(Material shown begins)

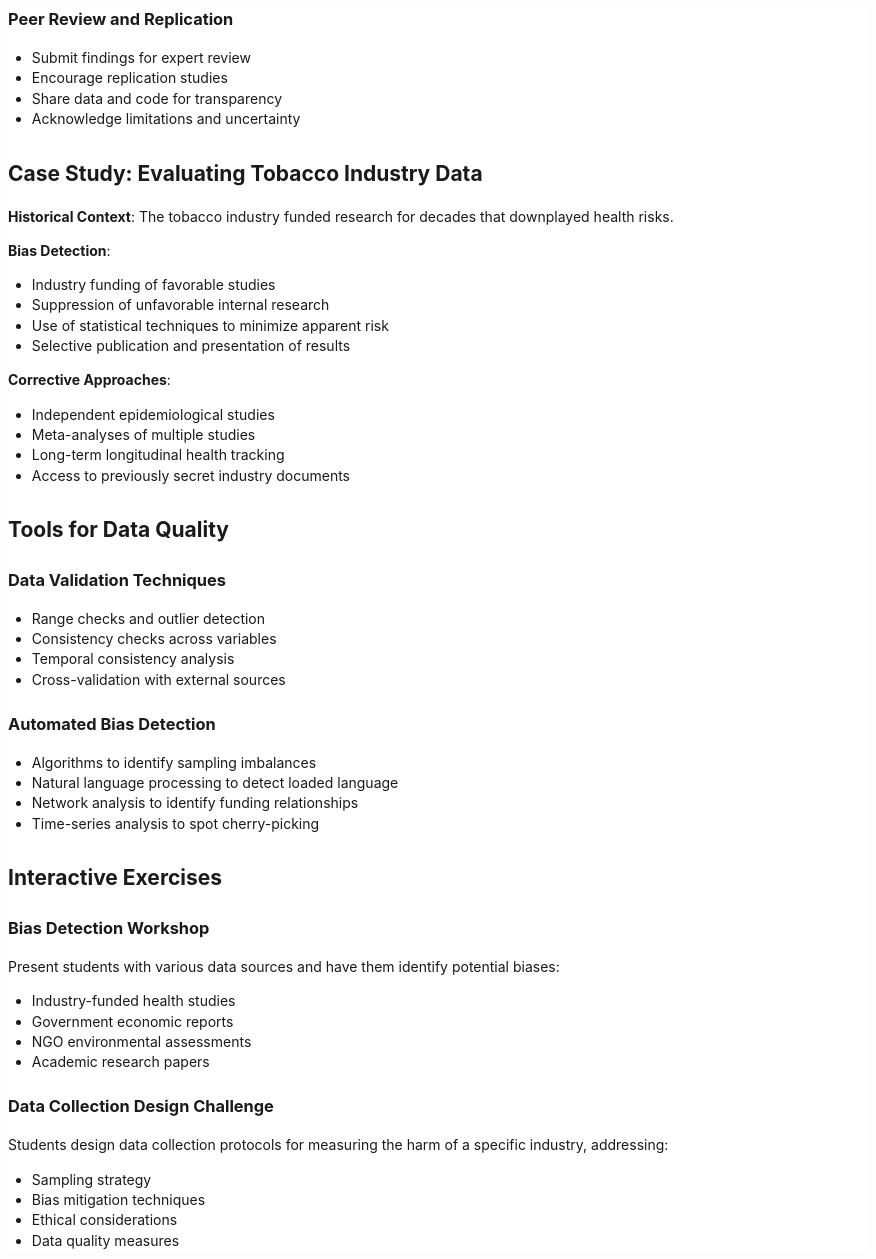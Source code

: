 ### Peer Review and Replication
- Submit findings for expert review
- Encourage replication studies
- Share data and code for transparency
- Acknowledge limitations and uncertainty

## Case Study: Evaluating Tobacco Industry Data

**Historical Context**: The tobacco industry funded research for decades that downplayed health risks.

**Bias Detection**:
- Industry funding of favorable studies
- Suppression of unfavorable internal research
- Use of statistical techniques to minimize apparent risk
- Selective publication and presentation of results

**Corrective Approaches**:
- Independent epidemiological studies
- Meta-analyses of multiple studies
- Long-term longitudinal health tracking
- Access to previously secret industry documents

## Tools for Data Quality

### Data Validation Techniques
- Range checks and outlier detection
- Consistency checks across variables
- Temporal consistency analysis
- Cross-validation with external sources

### Automated Bias Detection
- Algorithms to identify sampling imbalances
- Natural language processing to detect loaded language
- Network analysis to identify funding relationships
- Time-series analysis to spot cherry-picking

## Interactive Exercises

### Bias Detection Workshop
Present students with various data sources and have them identify potential biases:
- Industry-funded health studies
- Government economic reports
- NGO environmental assessments
- Academic research papers

### Data Collection Design Challenge
Students design data collection protocols for measuring the harm of a specific industry, addressing:
- Sampling strategy
- Bias mitigation techniques
- Ethical considerations
- Data quality measures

(Material shown ends)

*What to work on*
Look through the listing and extract every line with "studies" in it.

*Task answer*
- Encourage replication studies
- Industry funding of favorable studies
- Independent epidemiological studies
- Meta-analyses of multiple studies
- Industry-funded health studies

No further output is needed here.